The commit message records what migrated where — that's the audit trail. git log -- docs/handoffs/ then shows the project's handoff history (one add, one delete per session) without needing the files themselves to live forever.
Template
When you do need to write one, use this skeleton. Replace placeholders inline; delete sections that don't apply (better to omit a section than fill it with "N/A").

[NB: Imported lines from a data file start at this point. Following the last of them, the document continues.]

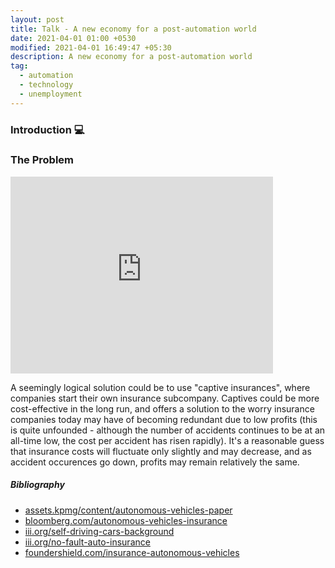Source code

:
 ```yaml
---
layout: post
title: Talk - A new economy for a post-automation world
date: 2021-04-01 01:00 +0530
modified: 2021-04-01 16:49:47 +05:30
description: A new economy for a post-automation world
tag:
  - automation
  - technology
  - unemployment
---
```


### Introduction 💻

### The Problem

<iframe width="420" height="315" src="http://www.youtube.com/embed/dQw4w9WgXcQ" frameborder="0" allowfullscreen></iframe>

A seemingly logical solution could be to use "captive insurances", where companies start their own insurance subcompany. Captives could be more cost-effective in the long run, and offers a solution to the worry insurance companies today may have of becoming redundant due to low profits (this is quite unfounded - although the number of accidents continues to be at an all-time low, the cost per accident has risen rapidly). It's a reasonable guess that insurance costs will fluctuate only slightly and may decrease, and as accident occurences go down, profits may remain relatively the same.


##### Bibliography

- [assets.kpmg/content/autonomous-vehicles-paper](https://assets.kpmg/content/dam/kpmg/us/pdf/2017/06/chaotic-middle-autonomous-vehicles-paper.pdf)
- [bloomberg.com/autonomous-vehicles-insurance](https://bloomberg.com/news/articles/2019-02-19/autonomous-vehicles-may-one-day-kill-car-insurance-as-we-know-it)
- [iii.org/self-driving-cars-background](https://www.iii.org/article/background-on-self-driving-cars-and-insurance)
- [iii.org/no-fault-auto-insurance](https://www.iii.org/article/background-on-no-fault-auto-insurance)
- [foundershield.com/insurance-autonomous-vehicles](https://foundershield.com/insurance-for-autonomous-vehicles-self-driving-cars/)
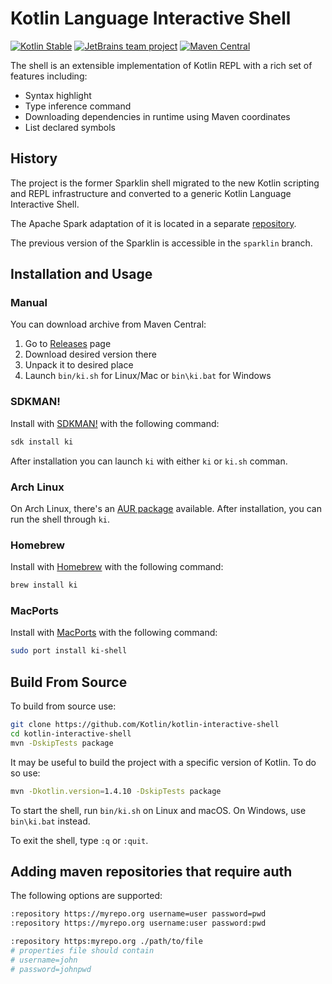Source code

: # Kotlin Language Interactive Shell

[![Kotlin Stable](https://kotl.in/badges/stable.svg)](https://kotlinlang.org/docs/components-stability.html)
[![JetBrains team project](https://jb.gg/badges/team.svg)](https://confluence.jetbrains.com/display/ALL/JetBrains+on+GitHub)
[![Maven Central](https://img.shields.io/maven-central/v/org.jetbrains.kotlinx/ki-shell.svg?label=Maven%20Central)](https://search.maven.org/search?q=g:%22org.jetbrains.kotlinx%22%20AND%20a:%22ki-shell%22)

The shell is an extensible implementation of Kotlin REPL with a rich set of features including:

- Syntax highlight
- Type inference command
- Downloading dependencies in runtime using Maven coordinates
- List declared symbols


## History

The project is the former Sparklin shell migrated to the new Kotlin scripting and REPL infrastructure and converted to a
generic Kotlin Language Interactive Shell.

The Apache Spark adaptation of it is located in a separate [repository](https://github.com/Kotlin/kotlin-spark-shell).

The previous version of the Sparklin is accessible in the `sparklin` branch.

## Installation and Usage

### Manual

You can download archive from Maven Central: 
1. Go to [Releases](https://github.com/Kotlin/kotlin-interactive-shell/releases) page
2. Download desired version there
3. Unpack it to desired place
4. Launch `bin/ki.sh` for Linux/Mac or `bin\ki.bat` for Windows

### SDKMAN!

Install with [SDKMAN!](https://sdkman.io/) with the following command:

```bash
sdk install ki
```

After installation you can launch `ki` with either `ki` or `ki.sh` comman.

### Arch Linux

On Arch Linux, there's an [AUR package](https://aur.archlinux.org/packages/ki-shell-bin/) available.
After installation, you can run the shell through `ki`.

### Homebrew

Install with [Homebrew](https://brew.sh/) with the following command:
```bash
brew install ki
```

### MacPorts

Install with [MacPorts](https://www.macports.org) with the following command:
```bash
sudo port install ki-shell
```

## Build From Source

To build from source use:
```bash
git clone https://github.com/Kotlin/kotlin-interactive-shell
cd kotlin-interactive-shell
mvn -DskipTests package

```
It may be useful to build the project with a specific version of Kotlin. To do so use:
```bash
mvn -Dkotlin.version=1.4.10 -DskipTests package
```
To start the shell, run `bin/ki.sh` on Linux and macOS. On Windows, use `bin\ki.bat` instead.

To exit the shell, type `:q` or `:quit`.

## Adding maven repositories that require auth

The following options are supported:

```bash
:repository https://myrepo.org username=user password=pwd
:repository https://myrepo.org username:user password:pwd

:repository https:myrepo.org ./path/to/file
# properties file should contain
# username=john
# password=johnpwd
```
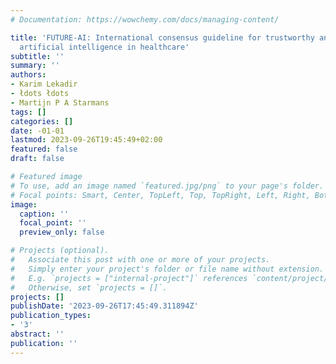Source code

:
 ```yaml
---
# Documentation: https://wowchemy.com/docs/managing-content/

title: 'FUTURE-AI: International consensus guideline for trustworthy and deployable
  artificial intelligence in healthcare'
subtitle: ''
summary: ''
authors:
- Karim Lekadir
- łdots łdots
- Martijn P A Starmans
tags: []
categories: []
date: -01-01
lastmod: 2023-09-26T19:45:49+02:00
featured: false
draft: false

# Featured image
# To use, add an image named `featured.jpg/png` to your page's folder.
# Focal points: Smart, Center, TopLeft, Top, TopRight, Left, Right, BottomLeft, Bottom, BottomRight.
image:
  caption: ''
  focal_point: ''
  preview_only: false

# Projects (optional).
#   Associate this post with one or more of your projects.
#   Simply enter your project's folder or file name without extension.
#   E.g. `projects = ["internal-project"]` references `content/project/deep-learning/index.md`.
#   Otherwise, set `projects = []`.
projects: []
publishDate: '2023-09-26T17:45:49.311894Z'
publication_types:
- '3'
abstract: ''
publication: ''
---
```

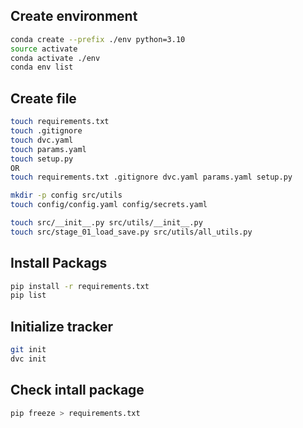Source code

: ## Create environment
```bash
conda create --prefix ./env python=3.10
source activate
conda activate ./env
conda env list
```
## Create file
```bash
touch requirements.txt
touch .gitignore
touch dvc.yaml
touch params.yaml
touch setup.py
OR
touch requirements.txt .gitignore dvc.yaml params.yaml setup.py

mkdir -p config src/utils
touch config/config.yaml config/secrets.yaml

touch src/__init__.py src/utils/__init__.py
touch src/stage_01_load_save.py src/utils/all_utils.py
```
## Install Packags
```bash
pip install -r requirements.txt
pip list
```
## Initialize tracker
```bash
git init
dvc init
```
## Check intall package
```bash
pip freeze > requirements.txt
```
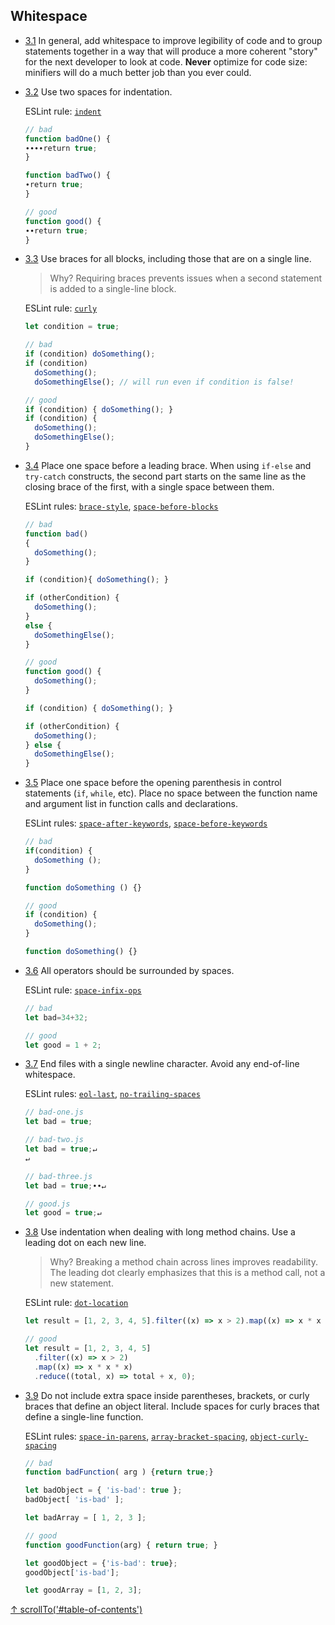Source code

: ## Whitespace

- [3.1](#3.1) <a name="3.1"></a> In general, add whitespace to improve legibility of code and to group statements together in a way that will produce a more coherent "story" for the next developer to look at code. **Never** optimize for code size: minifiers will do a much better job than you ever could.

- [3.2](#3.2) <a name="3.2"></a> Use two spaces for indentation.

  ESLint rule: [`indent`](http://eslint.org/docs/rules/indent.html)

  ```js
  // bad
  function badOne() {
  ∙∙∙∙return true;
  }

  function badTwo() {
  ∙return true;
  }

  // good
  function good() {
  ∙∙return true;
  }
  ```

- [3.3](#3.3) <a name="3.3"></a> Use braces for all blocks, including those that are on a single line.

  > Why? Requiring braces prevents issues when a second statement is added to a single-line block.

  ESLint rule: [`curly`](http://eslint.org/docs/rules/curly.html)

  ```js
  let condition = true;

  // bad
  if (condition) doSomething();
  if (condition)
    doSomething();
    doSomethingElse(); // will run even if condition is false!

  // good
  if (condition) { doSomething(); }
  if (condition) {
    doSomething();
    doSomethingElse();
  }
  ```

- [3.4](#3.4) <a name="3.4"></a> Place one space before a leading brace. When using `if-else` and `try-catch` constructs, the second part starts on the same line as the closing brace of the first, with a single space between them.

  ESLint rules: [`brace-style`](http://eslint.org/docs/rules/brace-style.html), [`space-before-blocks`](http://eslint.org/docs/rules/space-before-blocks.html)

  ```js
  // bad
  function bad()
  {
    doSomething();
  }

  if (condition){ doSomething(); }

  if (otherCondition) {
    doSomething();
  }
  else {
    doSomethingElse();
  }

  // good
  function good() {
    doSomething();
  }

  if (condition) { doSomething(); }

  if (otherCondition) {
    doSomething();
  } else {
    doSomethingElse();
  }
  ```

- [3.5](#3.5) <a name="3.5"></a> Place one space before the opening parenthesis in control statements (`if`, `while`, etc). Place no space between the function name and argument list in function calls and declarations.

  ESLint rules: [`space-after-keywords`](http://eslint.org/docs/rules/space-after-keywords.html), [`space-before-keywords`](http://eslint.org/docs/rules/space-before-keywords.html)

  ```js
  // bad
  if(condition) {
    doSomething ();
  }

  function doSomething () {}

  // good
  if (condition) {
    doSomething();
  }

  function doSomething() {}
  ```

- [3.6](#3.6) <a name="3.6"></a> All operators should be surrounded by spaces.

  ESLint rule: [`space-infix-ops`](http://eslint.org/docs/rules/space-infix-ops.html)

  ```js
  // bad
  let bad=34+32;

  // good
  let good = 1 + 2;
  ```

- [3.7](#3.7) <a name="3.7"></a> End files with a single newline character. Avoid any end-of-line whitespace.

  ESLint rules: [`eol-last`](http://eslint.org/docs/rules/eol-last.html), [`no-trailing-spaces`](http://eslint.org/docs/rules/no-trailing-spaces.html)

  ```js
  // bad-one.js
  let bad = true;
  ```

  ```js
  // bad-two.js
  let bad = true;↵
  ↵
  ```

  ```js
  // bad-three.js
  let bad = true;∙∙↵
  ```

  ```js
  // good.js
  let good = true;↵
  ```

- [3.8](#3.8) <a name="3.8"></a> Use indentation when dealing with long method chains. Use a leading dot on each new line.

  > Why? Breaking a method chain across lines improves readability. The leading dot clearly emphasizes that this is a method call, not a new statement.

  ESLint rule: [`dot-location`](http://eslint.org/docs/rules/dot-location.html)

  ```js
  let result = [1, 2, 3, 4, 5].filter((x) => x > 2).map((x) => x * x * x).reduce((total, x) => total + x, 0);

  // good
  let result = [1, 2, 3, 4, 5]
    .filter((x) => x > 2)
    .map((x) => x * x * x)
    .reduce((total, x) => total + x, 0);
  ```

- [3.9](#3.9) <a name="3.9"></a> Do not include extra space inside parentheses, brackets, or curly braces that define an object literal. Include spaces for curly braces that define a single-line function.

  ESLint rules: [`space-in-parens`](http://eslint.org/docs/rules/space-in-parens.html), [`array-bracket-spacing`](http://eslint.org/docs/rules/array-bracket-spacing.html), [`object-curly-spacing`](http://eslint.org/docs/rules/object-curly-spacing.html)

  ```js
  // bad
  function badFunction( arg ) {return true;}

  let badObject = { 'is-bad': true };
  badObject[ 'is-bad' ];

  let badArray = [ 1, 2, 3 ];

  // good
  function goodFunction(arg) { return true; }

  let goodObject = {'is-bad': true};
  goodObject['is-bad'];

  let goodArray = [1, 2, 3];
  ```

[↑ scrollTo('#table-of-contents')](#table-of-contents)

# Handoff — <Topic> (one-line summary of what this session left open)
**Created:** YYYY-MM-DD
**Working tree:** clean | <state if not clean>
**Branch:** main | <branch>
## Goal & next-up
**Goal of this session:** <what you were trying to do, in 1–3 sentences>
**Next session should pick up:** <the very next concrete action, by name. Reference the plan doc section if applicable.>
**Verification command:**
```sh
<commands the next session runs to confirm this handoff's claimed state>
# Expect: <what success looks like>
Done this session
| Commit | Subject | Notes |
|---|---|---|
<sha> |
Open follow-ups (priority-ordered)
1. - (
)
<Concrete scope. Enough detail to start cold. Link to existing plan/ADR/design-doc sections rather than reproducing them.>
2. ...
Critical context
<Things the next session needs to know that aren't yet in the code/docs. Be honest about what's truly load-bearing — anything obvious from git log or a quick grep doesn't belong here.>
References
<predecessor-handoff if any>— predecessor (if relevant)<plan doc>— current workstream state<ADR>— relevant decision
Resume in a new session with:
```
/resume_handoff docs/handoffs/
## Tooling
The `create_handoff` and `resume_handoff` skills (from various Claude Code orchestration toolkits) generate and consume handoffs. They're optional — the discipline above is the load-bearing artifact. A handoff written by hand following this template is just as valid.
If you use one of those skills, expect it to default to YAML format under `thoughts/shared/handoffs/` with database indexing. **That doesn't apply to this project.** Override it: produce markdown at `docs/handoffs/<topic>-handoff.md` and skip the database step. The skill activation is informational; the project's convention takes precedence.